[Saved entries]
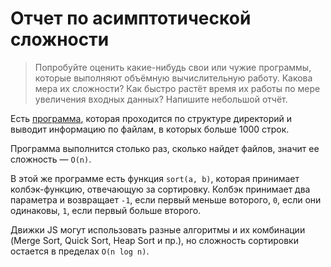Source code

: # Отчет по асимптотической сложности
> Попробуйте оценить какие-нибудь свои или чужие программы, которые выполняют объёмную вычислительную работу. Какова мера их сложности? Как быстро растёт время их работы по мере увеличения входных данных? Напишите небольшой отчёт.

Есть [программа](https://gist.github.com/amiskov/390cca09045576a369fd1f23c11fa218), которая проходится по структуре директорий и выводит информацию по файлам, в которых больше 1000 строк.

Программа выполнится столько раз, сколько найдет файлов, значит ее сложность — `O(n)`.

В этой же программе есть функция `sort(a, b)`, которая принимает колбэк-функцию, отвечающую за сортировку. Колбэк принимает два параметра и возвращает `-1`, если первый меньше воторого, `0`, если они одинаковы, `1`, если первый больше второго.

Движки JS могут использовать разные алгоритмы и их комбинации (Merge Sort, Quick Sort, Heap Sort и пр.), но сложность сортировки остается в пределах `O(n log n)`. 

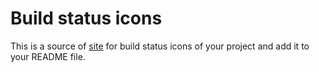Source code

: Build status icons
==================

This is a source of [site](http://build.peter-gribanov.ru/) for build status icons of your project and add it to your README file.
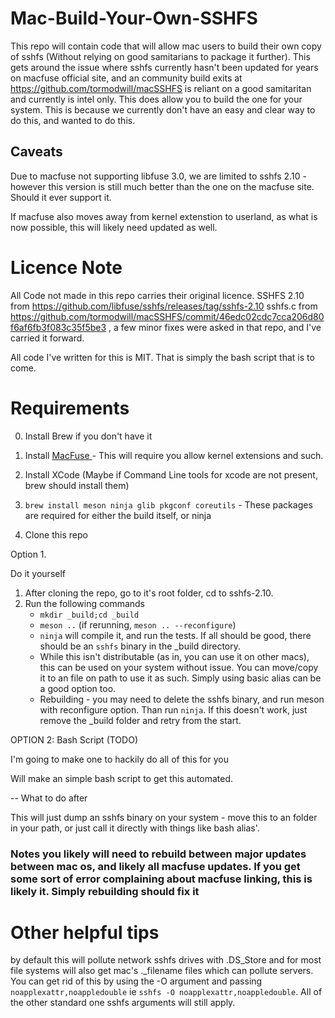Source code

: # Mac-Build-Your-Own-SSHFS
This repo will contain code that will allow mac users to build their own copy of sshfs (Without relying on good samitarians to package it further). This gets around the issue where sshfs currently hasn't been updated for years on macfuse official site, and an community build exits at https://github.com/tormodwill/macSSHFS is reliant on a good samitaritan and currently is intel only. This does allow you to build the one for your system. This is because we currently don't have an easy and clear way to do this, and wanted to do this.


## Caveats
Due to macfuse not supporting libfuse 3.0, we are limited to sshfs 2.10 - however this version is still much better than the one on the macfuse site. Should it ever support it. 

If macfuse also moves away from kernel extenstion to userland, as what is now possible, this will likely need updated as well.


# Licence Note

All Code not made in this repo carries their original licence. SSHFS 2.10 from https://github.com/libfuse/sshfs/releases/tag/sshfs-2.10
sshfs.c from https://github.com/tormodwill/macSSHFS/commit/46edc02cdc7cca206d80f6af6fb3f083c35f5be3 , a few minor fixes were asked in that repo, and I've carried it forward. 

All code I've written for this is MIT. That is simply the bash script that is to come.


# Requirements

0. Install Brew if you don't have it

1. Install [MacFuse ](https://osxfuse.github.io/) - This will require you allow kernel extensions and such. 

2. Install XCode (Maybe if Command Line tools for xcode are not present, brew should install them)

3. `brew install meson ninja glib pkgconf coreutils` - These packages are required for either the build itself, or ninja

4. Clone this repo

Option 1. 

Do it yourself

1. After cloning the repo, go to it's root folder, cd to sshfs-2.10. 
2. Run the following commands
   * `mkdir _build;cd _build`
   * `meson ..` (if rerunning, `meson .. --reconfigure`)
   * `ninja` will compile it, and run the tests. If all should be good, there should be an `sshfs` binary in the _build directory.
   * While this isn't distributable (as in, you can use it on other macs), this can be used on your system without issue. You can move/copy it to an file on path to use it as such. Simply using basic alias can be a good option too.
   * Rebuilding - you may need to delete the sshfs binary, and run meson with reconfigure option. Than run `ninja`. If this doesn't work, just remove the _build folder and retry from the start.

OPTION 2: Bash Script (TODO)

I'm going to make one to hackily do all of this for you

Will make an simple bash script to get this automated.

-- What to do after

This will just dump an sshfs binary on your system - move this to an folder in your path, or just call it directly with things like bash alias'.

### Notes you likely will need to rebuild between major updates between mac os, and likely all macfuse updates. If you get some sort of error complaining about macfuse linking, this is likely it. Simply rebuilding should fix it

# Other helpful tips

by default this will pollute network sshfs drives with .DS_Store and for most file systems will also get mac's ._filename files which can pollute servers. You can get rid of this by using the -O argument and passing `noapplexattr,noappledouble` ie `sshfs -O noapplexattr,noappledouble`. All of the other standard one sshfs arguments will still apply. 



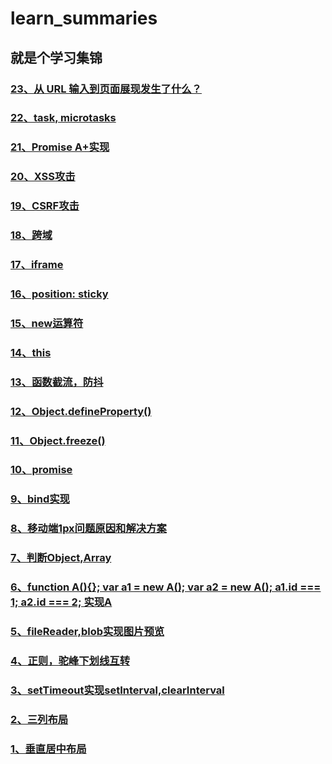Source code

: # learn_summaries

## 就是个学习集锦

### [23、从 URL 输入到页面展现发生了什么？](https://github.com/zhangyanan0525/learn_summaries/issues/23)
### [22、task, microtasks](https://github.com/zhangyanan0525/learn_summaries/issues/22)
### [21、Promise A+实现](https://github.com/zhangyanan0525/learn_summaries/issues/21)
### [20、XSS攻击](https://github.com/zhangyanan0525/learn_summaries/issues/20)
### [19、CSRF攻击](https://github.com/zhangyanan0525/learn_summaries/issues/19)
### [18、跨域](https://github.com/zhangyanan0525/learn_summaries/issues/18)
### [17、iframe](https://github.com/zhangyanan0525/learn_summaries/issues/17)
### [16、position: sticky](https://github.com/zhangyanan0525/learn_summaries/issues/16)
### [15、new运算符](https://github.com/zhangyanan0525/learn_summaries/issues/15)
### [14、this](https://github.com/zhangyanan0525/learn_summaries/issues/14)
### [13、函数截流，防抖](https://github.com/zhangyanan0525/learn_summaries/issues/13)
### [12、Object.defineProperty()](https://github.com/zhangyanan0525/learn_summaries/issues/12)
### [11、Object.freeze()](https://github.com/zhangyanan0525/learn_summaries/issues/11)
### [10、promise](https://github.com/zhangyanan0525/learn_summaries/issues/10)
### [9、bind实现](https://github.com/zhangyanan0525/learn_summaries/issues/9)
### [8、移动端1px问题原因和解决方案](https://github.com/zhangyanan0525/learn_summaries/issues/8)
### [7、判断Object,Array](https://github.com/zhangyanan0525/learn_summaries/issues/7)
### [6、function A(){}; var a1 = new A(); var a2 = new A(); a1.id === 1; a2.id === 2; 实现A](https://github.com/zhangyanan0525/learn_summaries/issues/6)
### [5、fileReader,blob实现图片预览](https://github.com/zhangyanan0525/learn_summaries/issues/5)
### [4、正则，驼峰下划线互转](https://github.com/zhangyanan0525/learn_summaries/issues/4)
### [3、setTimeout实现setInterval,clearInterval](https://github.com/zhangyanan0525/learn_summaries/issues/3)
### [2、三列布局](https://github.com/zhangyanan0525/learn_summaries/issues/2)
### [1、垂直居中布局](https://github.com/zhangyanan0525/learn_summaries/issues/1)
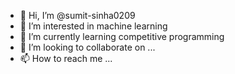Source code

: - 👋 Hi, I’m @sumit-sinha0209
- 👀 I’m interested in machine learning
- 🌱 I’m currently learning competitive programming
- 💞️ I’m looking to collaborate on ...
- 📫 How to reach me ...

<!---
sumit-sinha0209/sumit-sinha0209 is a ✨ special ✨ repository because its `README.md` (this file) appears on your GitHub profile.
You can click the Preview link to take a look at your changes.
--->
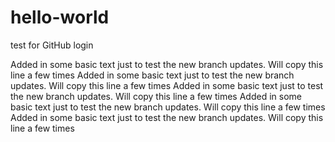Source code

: # hello-world
test for GitHub login

Added in some basic text just to test the new branch updates. Will copy this line a few times
Added in some basic text just to test the new branch updates. Will copy this line a few times
Added in some basic text just to test the new branch updates. Will copy this line a few times
Added in some basic text just to test the new branch updates. Will copy this line a few times
Added in some basic text just to test the new branch updates. Will copy this line a few times
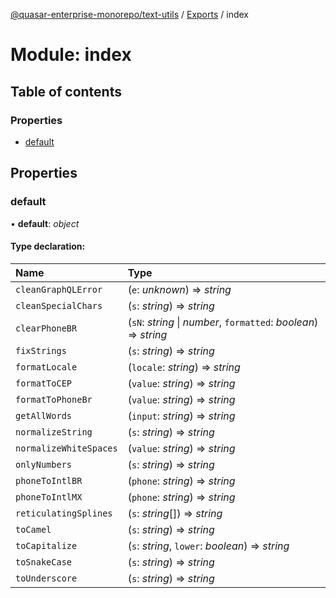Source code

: [@quasar-enterprise-monorepo/text-utils](../README.md) / [Exports](../modules.md) / index

# Module: index

## Table of contents

### Properties

- [default](index.md#default)

## Properties

### default

• **default**: *object*

#### Type declaration:

Name | Type |
:------ | :------ |
`cleanGraphQLError` | (`e`: *unknown*) => *string* |
`cleanSpecialChars` | (`s`: *string*) => *string* |
`clearPhoneBR` | (`sN`: *string* \| *number*, `formatted`: *boolean*) => *string* |
`fixStrings` | (`s`: *string*) => *string* |
`formatLocale` | (`locale`: *string*) => *string* |
`formatToCEP` | (`value`: *string*) => *string* |
`formatToPhoneBr` | (`value`: *string*) => *string* |
`getAllWords` | (`input`: *string*) => *string* |
`normalizeString` | (`s`: *string*) => *string* |
`normalizeWhiteSpaces` | (`value`: *string*) => *string* |
`onlyNumbers` | (`s`: *string*) => *string* |
`phoneToIntlBR` | (`phone`: *string*) => *string* |
`phoneToIntlMX` | (`phone`: *string*) => *string* |
`reticulatingSplines` | (`s`: *string*[]) => *string* |
`toCamel` | (`s`: *string*) => *string* |
`toCapitalize` | (`s`: *string*, `lower`: *boolean*) => *string* |
`toSnakeCase` | (`s`: *string*) => *string* |
`toUnderscore` | (`s`: *string*) => *string* |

» **Task details**
State how many lines of the records above contain the word "need", giving only that number.

» **Written solution**
3